**What to work on**
Nothing but a number is wanted here: the count of lines in the data holding the word "serving".

**Input**

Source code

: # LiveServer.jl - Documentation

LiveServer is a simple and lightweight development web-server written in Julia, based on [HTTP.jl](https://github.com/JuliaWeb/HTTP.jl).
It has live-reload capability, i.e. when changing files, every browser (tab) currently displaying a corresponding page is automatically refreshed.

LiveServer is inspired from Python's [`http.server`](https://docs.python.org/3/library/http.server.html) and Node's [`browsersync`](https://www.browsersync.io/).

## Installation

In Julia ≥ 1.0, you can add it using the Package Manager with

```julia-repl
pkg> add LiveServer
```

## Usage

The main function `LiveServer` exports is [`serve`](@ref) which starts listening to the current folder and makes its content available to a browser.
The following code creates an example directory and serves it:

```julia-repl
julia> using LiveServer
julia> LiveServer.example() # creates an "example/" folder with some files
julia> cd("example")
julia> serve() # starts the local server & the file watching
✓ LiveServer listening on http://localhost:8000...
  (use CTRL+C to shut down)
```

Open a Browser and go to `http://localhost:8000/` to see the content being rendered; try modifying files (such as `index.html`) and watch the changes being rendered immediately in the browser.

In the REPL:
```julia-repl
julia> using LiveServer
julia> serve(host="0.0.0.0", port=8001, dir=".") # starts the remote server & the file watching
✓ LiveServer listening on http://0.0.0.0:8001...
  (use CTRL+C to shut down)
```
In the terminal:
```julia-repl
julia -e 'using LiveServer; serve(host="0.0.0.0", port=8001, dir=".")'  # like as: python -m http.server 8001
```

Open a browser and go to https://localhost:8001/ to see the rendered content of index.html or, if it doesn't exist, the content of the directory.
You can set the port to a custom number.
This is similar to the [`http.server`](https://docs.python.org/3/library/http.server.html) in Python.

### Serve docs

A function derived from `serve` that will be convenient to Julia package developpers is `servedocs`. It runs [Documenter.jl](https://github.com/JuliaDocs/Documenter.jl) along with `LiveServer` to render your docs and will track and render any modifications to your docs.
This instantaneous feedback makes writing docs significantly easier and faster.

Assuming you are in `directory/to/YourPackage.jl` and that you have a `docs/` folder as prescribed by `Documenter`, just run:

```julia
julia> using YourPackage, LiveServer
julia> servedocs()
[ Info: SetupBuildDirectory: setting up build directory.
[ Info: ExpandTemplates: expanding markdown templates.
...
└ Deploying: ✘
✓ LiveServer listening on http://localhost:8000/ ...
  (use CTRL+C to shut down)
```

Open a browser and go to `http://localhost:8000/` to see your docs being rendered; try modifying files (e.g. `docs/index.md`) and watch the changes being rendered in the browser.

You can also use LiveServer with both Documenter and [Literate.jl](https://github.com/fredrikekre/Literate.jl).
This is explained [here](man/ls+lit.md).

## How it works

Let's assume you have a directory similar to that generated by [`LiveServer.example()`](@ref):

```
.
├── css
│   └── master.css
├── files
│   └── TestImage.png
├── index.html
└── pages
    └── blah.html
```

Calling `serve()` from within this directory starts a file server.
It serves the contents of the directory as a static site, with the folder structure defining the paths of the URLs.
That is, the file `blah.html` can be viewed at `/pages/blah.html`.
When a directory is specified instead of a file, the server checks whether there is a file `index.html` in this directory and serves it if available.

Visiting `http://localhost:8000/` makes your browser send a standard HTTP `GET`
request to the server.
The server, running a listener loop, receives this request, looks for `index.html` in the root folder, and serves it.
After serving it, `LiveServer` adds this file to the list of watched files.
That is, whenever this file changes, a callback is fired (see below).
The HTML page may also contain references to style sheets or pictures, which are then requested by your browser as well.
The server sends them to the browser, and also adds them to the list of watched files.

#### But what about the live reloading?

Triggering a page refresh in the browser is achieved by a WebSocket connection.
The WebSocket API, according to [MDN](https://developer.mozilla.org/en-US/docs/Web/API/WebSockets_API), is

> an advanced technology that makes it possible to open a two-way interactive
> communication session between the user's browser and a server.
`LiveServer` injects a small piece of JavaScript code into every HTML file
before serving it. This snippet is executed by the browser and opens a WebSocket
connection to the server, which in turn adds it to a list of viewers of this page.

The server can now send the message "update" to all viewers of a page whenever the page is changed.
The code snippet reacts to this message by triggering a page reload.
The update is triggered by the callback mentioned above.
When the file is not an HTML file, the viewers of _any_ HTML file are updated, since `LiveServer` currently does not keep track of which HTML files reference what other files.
--
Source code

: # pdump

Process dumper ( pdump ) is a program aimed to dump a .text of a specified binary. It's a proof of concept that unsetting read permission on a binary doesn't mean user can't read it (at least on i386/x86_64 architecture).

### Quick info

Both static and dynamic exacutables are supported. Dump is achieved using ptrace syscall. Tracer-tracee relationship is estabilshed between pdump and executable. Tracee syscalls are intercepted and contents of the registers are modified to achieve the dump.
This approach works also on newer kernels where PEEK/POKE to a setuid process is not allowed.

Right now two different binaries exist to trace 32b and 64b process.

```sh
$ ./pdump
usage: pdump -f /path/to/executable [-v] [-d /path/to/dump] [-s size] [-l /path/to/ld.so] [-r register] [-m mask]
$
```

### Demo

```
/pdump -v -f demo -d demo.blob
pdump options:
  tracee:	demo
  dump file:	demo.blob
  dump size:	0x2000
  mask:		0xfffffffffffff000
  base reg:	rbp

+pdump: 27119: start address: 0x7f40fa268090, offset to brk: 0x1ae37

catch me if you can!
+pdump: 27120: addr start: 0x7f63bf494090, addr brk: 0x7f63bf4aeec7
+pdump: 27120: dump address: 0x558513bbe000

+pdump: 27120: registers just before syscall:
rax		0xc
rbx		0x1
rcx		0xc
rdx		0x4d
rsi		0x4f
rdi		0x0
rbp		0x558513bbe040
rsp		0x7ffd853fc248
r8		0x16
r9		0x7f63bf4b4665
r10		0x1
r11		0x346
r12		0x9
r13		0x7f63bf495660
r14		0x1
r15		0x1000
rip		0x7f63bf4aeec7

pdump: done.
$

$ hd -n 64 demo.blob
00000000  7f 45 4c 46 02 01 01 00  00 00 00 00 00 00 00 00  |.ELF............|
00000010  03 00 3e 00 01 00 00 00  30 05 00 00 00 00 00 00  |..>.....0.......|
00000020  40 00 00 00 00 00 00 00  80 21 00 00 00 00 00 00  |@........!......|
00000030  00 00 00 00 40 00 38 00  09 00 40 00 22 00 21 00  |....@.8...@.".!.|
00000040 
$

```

**Answer space**
2